#### [The problem]
Everything in the records below should be printed exactly, except the pictures.

#### [Excerpted records]
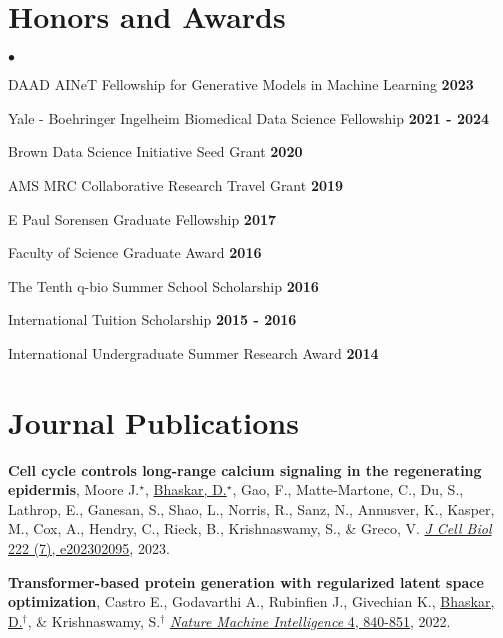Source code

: \documentclass[margin,line]{res}
\newenvironment{list2}{
  \begin{list}{$\bullet$}{
      \setlength{\itemsep}{0in}
      \setlength{\parsep}{0in} \setlength{\parskip}{0in}
      \setlength{\topsep}{0in} \setlength{\partopsep}{0in}
      \setlength{\leftmargin}{0.2in}}}{\end{list}}
\begin{document}
\begin{resume}
\vspace*{.12cm}

\section{\sc Honors and Awards}
\begin{list2}
\setlength\itemsep{0.25em}
\item DAAD AINeT Fellowship for Generative Models in Machine Learning \hfill {\bf 2023}
\item Yale - Boehringer Ingelheim Biomedical Data Science Fellowship \hfill {\bf 2021 - 2024}
\item Brown Data Science Initiative Seed Grant \hfill {\bf 2020}
\item AMS MRC Collaborative Research Travel Grant \hfill {\bf 2019}
\item E Paul Sorensen Graduate Fellowship \hfill {\bf 2017}
\item Faculty of Science Graduate Award \hfill {\bf 2016}
\item The Tenth q-bio Summer School Scholarship \hfill {\bf 2016}
\item International Tuition Scholarship \hfill {\bf 2015 - 2016}
\item International Undergraduate Summer Research Award \hfill {\bf 2014}
\end{list2}

\section{\sc Journal Publications}
{
\renewcommand\leftmargini{0em}
\renewcommand{\labelenumi}{J\theenumi}
\begin{etaremune}[start=9]
\item{\bf Cell cycle controls long-range calcium signaling in the regenerating epidermis}, 
Moore J.$^\star$, \underline{Bhaskar, D.}$^\star$, Gao, F., Matte-Martone, C., Du, S., Lathrop, E., Ganesan, S., Shao, L., Norris, R., Sanz, N., Annusver, K., Kasper, M., Cox, A., Hendry, C., Rieck, B., Krishnaswamy, S., \& Greco, V.
\href{https://doi.org/10.1083/jcb.202302095}{\textit{J Cell Biol} 222 (7), e202302095}, 2023.
\vspace*{.1cm}
\item{\bf Transformer-based protein generation with regularized latent space optimization}, 
Castro E., Godavarthi A., Rubinfien J., Givechian K., \underline{Bhaskar, D.}$^\dagger$, \& Krishnaswamy, S.$^\dagger$
\href{https://doi.org/10.1039/D1SM00072A}{\textit{Nature Machine Intelligence} 4, 840-851}, 2022.
\end{etaremune}
} 


\end{resume}
\end{document}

#### [Completed exercise]
Source code

: \documentclass[margin,line]{res}
\newenvironment{list2}{
  \begin{list}{$\bullet$}{
      \setlength{\itemsep}{0in}
      \setlength{\parsep}{0in} \setlength{\parskip}{0in}
      \setlength{\topsep}{0in} \setlength{\partopsep}{0in}
      \setlength{\leftmargin}{0.2in}}}{\end{list}}
\begin{document}
\begin{resume}
\vspace*{.12cm}

\section{\sc Honors and Awards}
\begin{list2}
\setlength\itemsep{0.25em}
\item DAAD AINeT Fellowship for Generative Models in Machine Learning \hfill {\bf 2023}
\item Yale - Boehringer Ingelheim Biomedical Data Science Fellowship \hfill {\bf 2021 - 2024}
\item Brown Data Science Initiative Seed Grant \hfill {\bf 2020}
\item AMS MRC Collaborative Research Travel Grant \hfill {\bf 2019}
\item E Paul Sorensen Graduate Fellowship \hfill {\bf 2017}
\item Faculty of Science Graduate Award \hfill {\bf 2016}
\item The Tenth q-bio Summer School Scholarship \hfill {\bf 2016}
\item International Tuition Scholarship \hfill {\bf 2015 - 2016}
\item International Undergraduate Summer Research Award \hfill {\bf 2014}
\end{list2}

\section{\sc Journal Publications}
{
\renewcommand\leftmargini{0em}
\renewcommand{\labelenumi}{J\theenumi}
\begin{etaremune}[start=9]
\item{\bf Cell cycle controls long-range calcium signaling in the regenerating epidermis}, 
Moore J.$^\star$, \underline{Bhaskar, D.}$^\star$, Gao, F., Matte-Martone, C., Du, S., Lathrop, E., Ganesan, S., Shao, L., Norris, R., Sanz, N., Annusver, K., Kasper, M., Cox, A., Hendry, C., Rieck, B., Krishnaswamy, S., \& Greco, V.
\href{https://doi.org/10.1083/jcb.202302095}{\textit{J Cell Biol} 222 (7), e202302095}, 2023.
\vspace*{.1cm}
\item{\bf Transformer-based protein generation with regularized latent space optimization}, 
Castro E., Godavarthi A., Rubinfien J., Givechian K., \underline{Bhaskar, D.}$^\dagger$, \& Krishnaswamy, S.$^\dagger$
\href{https://doi.org/10.1039/D1SM00072A}{\textit{Nature Machine Intelligence} 4, 840-851}, 2022.
\end{etaremune}
} 


\end{resume}
\end{document}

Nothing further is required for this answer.